HSR Series, Pursuing “Real" High Speed

The HSR Series meets three requirements of robots: “Start the operation immediately,” “Keep working fast,” and “Stop accurately.”
Members working for the Product Planning Department, the Engineering Planning Division, the Control System Business Group, which have pursued the enhanced robot performance required by manufacturing sites, were engaged in developing the HSR Series. The following is the full story of the project as explained by Yosuke Sawada, the General Manager, in an interview.

Yosuke Sawada
General Manager
Product Planning Department, Engineering Planning Division, Control System Business Group

Pursuing cycles per minute rather than maximum instantaneous speed

The HSR Series robots are new high-speed selective compliance assembly robot arm (SCARA) robots that have unprecedented high-speed performance and improved lightweight and stiffness properties. Yosuke Sawada, the General Manger of the Product Planning Department, has led the planning team of this series. He says, “The performance of a robot often cannot be measured by the numerical values shown in the catalogue.” This means that theoretical movements of the robot using the champion data that was determined by equations are different from actual movements of the robot that was introduced to the field.
Keep working at high speeds and stop instantly. Robots used in plants were required to control these movements. Sawada et al. determined to develop products focusing on cycles per minute (CPM; per-minute workload) on which the industry had ever concentrated, rather than the maximum instantaneous speed. Departure from the speed battle was a big decision. However, it was a sincere decision to respond in a serious manner to what frustrates customers after they have purchased products.

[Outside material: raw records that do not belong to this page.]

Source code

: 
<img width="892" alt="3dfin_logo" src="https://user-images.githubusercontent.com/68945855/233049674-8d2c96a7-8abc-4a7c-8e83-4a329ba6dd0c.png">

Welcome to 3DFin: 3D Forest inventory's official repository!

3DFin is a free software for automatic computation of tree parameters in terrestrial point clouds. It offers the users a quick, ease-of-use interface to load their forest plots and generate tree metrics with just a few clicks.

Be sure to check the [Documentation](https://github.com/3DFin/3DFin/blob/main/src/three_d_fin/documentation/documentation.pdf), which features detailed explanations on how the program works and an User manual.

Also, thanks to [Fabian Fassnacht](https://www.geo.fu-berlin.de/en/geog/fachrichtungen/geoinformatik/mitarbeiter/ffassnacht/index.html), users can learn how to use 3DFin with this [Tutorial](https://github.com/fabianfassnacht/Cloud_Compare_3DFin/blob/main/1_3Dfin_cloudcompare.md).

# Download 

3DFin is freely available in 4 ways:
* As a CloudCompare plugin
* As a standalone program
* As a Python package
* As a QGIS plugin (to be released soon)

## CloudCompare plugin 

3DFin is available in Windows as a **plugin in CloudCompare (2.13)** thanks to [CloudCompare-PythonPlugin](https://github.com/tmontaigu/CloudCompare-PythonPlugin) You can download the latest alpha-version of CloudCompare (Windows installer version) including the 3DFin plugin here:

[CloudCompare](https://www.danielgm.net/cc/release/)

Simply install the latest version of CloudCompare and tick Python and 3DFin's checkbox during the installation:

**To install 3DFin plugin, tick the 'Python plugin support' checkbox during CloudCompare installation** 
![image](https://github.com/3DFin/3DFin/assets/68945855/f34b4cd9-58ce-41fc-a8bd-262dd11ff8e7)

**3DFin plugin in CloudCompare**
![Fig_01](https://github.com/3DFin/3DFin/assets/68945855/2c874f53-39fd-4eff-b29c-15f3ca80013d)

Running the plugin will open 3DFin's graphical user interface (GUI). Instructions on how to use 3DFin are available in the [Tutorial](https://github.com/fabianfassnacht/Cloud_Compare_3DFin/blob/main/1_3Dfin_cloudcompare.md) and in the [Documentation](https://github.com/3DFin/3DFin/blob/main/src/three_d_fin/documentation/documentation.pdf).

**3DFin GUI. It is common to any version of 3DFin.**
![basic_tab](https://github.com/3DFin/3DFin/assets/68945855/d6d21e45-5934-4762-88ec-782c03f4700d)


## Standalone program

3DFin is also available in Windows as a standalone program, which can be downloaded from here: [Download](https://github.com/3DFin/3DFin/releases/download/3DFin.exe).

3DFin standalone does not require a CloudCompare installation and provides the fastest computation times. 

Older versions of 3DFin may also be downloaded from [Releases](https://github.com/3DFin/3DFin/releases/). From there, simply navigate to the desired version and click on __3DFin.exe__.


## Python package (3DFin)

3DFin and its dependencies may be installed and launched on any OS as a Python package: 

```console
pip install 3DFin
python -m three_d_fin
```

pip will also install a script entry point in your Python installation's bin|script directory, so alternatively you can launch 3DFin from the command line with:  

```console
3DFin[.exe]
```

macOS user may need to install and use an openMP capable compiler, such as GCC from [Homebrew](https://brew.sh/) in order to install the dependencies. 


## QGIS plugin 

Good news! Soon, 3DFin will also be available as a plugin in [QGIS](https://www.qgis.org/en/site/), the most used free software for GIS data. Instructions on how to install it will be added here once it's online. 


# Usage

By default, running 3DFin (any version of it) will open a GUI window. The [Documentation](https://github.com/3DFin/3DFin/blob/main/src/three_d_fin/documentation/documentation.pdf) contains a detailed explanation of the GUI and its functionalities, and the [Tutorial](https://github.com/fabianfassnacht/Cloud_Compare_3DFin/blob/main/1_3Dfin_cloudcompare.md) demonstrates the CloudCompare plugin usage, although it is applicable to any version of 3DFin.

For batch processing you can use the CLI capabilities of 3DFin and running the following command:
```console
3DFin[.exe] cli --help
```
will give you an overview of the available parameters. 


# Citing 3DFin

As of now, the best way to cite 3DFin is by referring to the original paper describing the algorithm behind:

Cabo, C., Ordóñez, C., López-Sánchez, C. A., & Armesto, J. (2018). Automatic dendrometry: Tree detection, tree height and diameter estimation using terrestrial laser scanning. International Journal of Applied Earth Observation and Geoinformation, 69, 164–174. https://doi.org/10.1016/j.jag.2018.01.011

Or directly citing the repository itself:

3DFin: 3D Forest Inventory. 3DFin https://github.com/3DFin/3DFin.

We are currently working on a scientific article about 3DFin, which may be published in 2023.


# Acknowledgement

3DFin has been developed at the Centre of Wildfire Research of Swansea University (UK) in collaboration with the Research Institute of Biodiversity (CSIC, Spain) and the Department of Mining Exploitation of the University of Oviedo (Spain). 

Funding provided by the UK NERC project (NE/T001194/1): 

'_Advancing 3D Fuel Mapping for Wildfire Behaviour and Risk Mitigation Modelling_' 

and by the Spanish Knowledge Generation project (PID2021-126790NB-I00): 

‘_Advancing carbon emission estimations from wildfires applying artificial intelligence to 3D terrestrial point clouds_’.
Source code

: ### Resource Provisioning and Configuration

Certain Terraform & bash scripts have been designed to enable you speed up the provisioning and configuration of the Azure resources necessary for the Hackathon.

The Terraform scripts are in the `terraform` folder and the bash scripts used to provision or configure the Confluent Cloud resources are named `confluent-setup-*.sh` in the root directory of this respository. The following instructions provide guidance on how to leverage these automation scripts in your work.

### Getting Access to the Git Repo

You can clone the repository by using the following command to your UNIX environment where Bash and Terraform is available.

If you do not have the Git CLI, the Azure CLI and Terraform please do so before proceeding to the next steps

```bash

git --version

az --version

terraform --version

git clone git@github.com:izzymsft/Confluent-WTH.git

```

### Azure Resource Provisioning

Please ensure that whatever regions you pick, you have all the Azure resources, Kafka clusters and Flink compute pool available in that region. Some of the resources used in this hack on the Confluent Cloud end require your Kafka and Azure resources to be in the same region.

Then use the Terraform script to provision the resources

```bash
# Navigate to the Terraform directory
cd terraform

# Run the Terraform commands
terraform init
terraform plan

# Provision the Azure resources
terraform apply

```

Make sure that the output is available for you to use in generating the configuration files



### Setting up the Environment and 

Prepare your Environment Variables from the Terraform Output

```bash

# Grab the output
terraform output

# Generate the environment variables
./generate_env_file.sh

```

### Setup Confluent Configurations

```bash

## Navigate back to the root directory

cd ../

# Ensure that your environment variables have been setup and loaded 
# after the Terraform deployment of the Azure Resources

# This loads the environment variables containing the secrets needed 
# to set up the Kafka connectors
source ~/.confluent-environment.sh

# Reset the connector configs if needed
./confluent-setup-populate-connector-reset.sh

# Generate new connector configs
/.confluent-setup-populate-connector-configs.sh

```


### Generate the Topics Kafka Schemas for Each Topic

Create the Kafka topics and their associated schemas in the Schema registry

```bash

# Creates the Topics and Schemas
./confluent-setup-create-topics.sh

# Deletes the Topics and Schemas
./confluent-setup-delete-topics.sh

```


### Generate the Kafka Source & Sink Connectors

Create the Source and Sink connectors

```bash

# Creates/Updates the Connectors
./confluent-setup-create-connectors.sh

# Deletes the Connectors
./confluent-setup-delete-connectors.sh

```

Considering movement to be the most important to conduct design and development from the viewpoint of control

As time passes, the motors of robots that are working at high speeds generally become hot and the work accuracy become low. Sawada et al. aimed to develop robots that can keep working at high speeds even after their motors become hot. It was all about developing robots that work stably so that customers can introduce them with peace of mind. To this end, however, control design was required so that the movements of the robot arms can be controlled appropriately. Usually, robot development processes begin with machine design (determination of structures), followed by control design; however, the development team drastically changed the development processes in this project; ideal forward and backward movements of robot arms were determined through control design first. “Believing that how to move is the decisive factor for the quality of work, we advanced the development from the viewpoint of control,” says Sawada. Other members agreed to his idea and after the control design was completed, the structures of robot arms were determined so that they were best suited to the movements.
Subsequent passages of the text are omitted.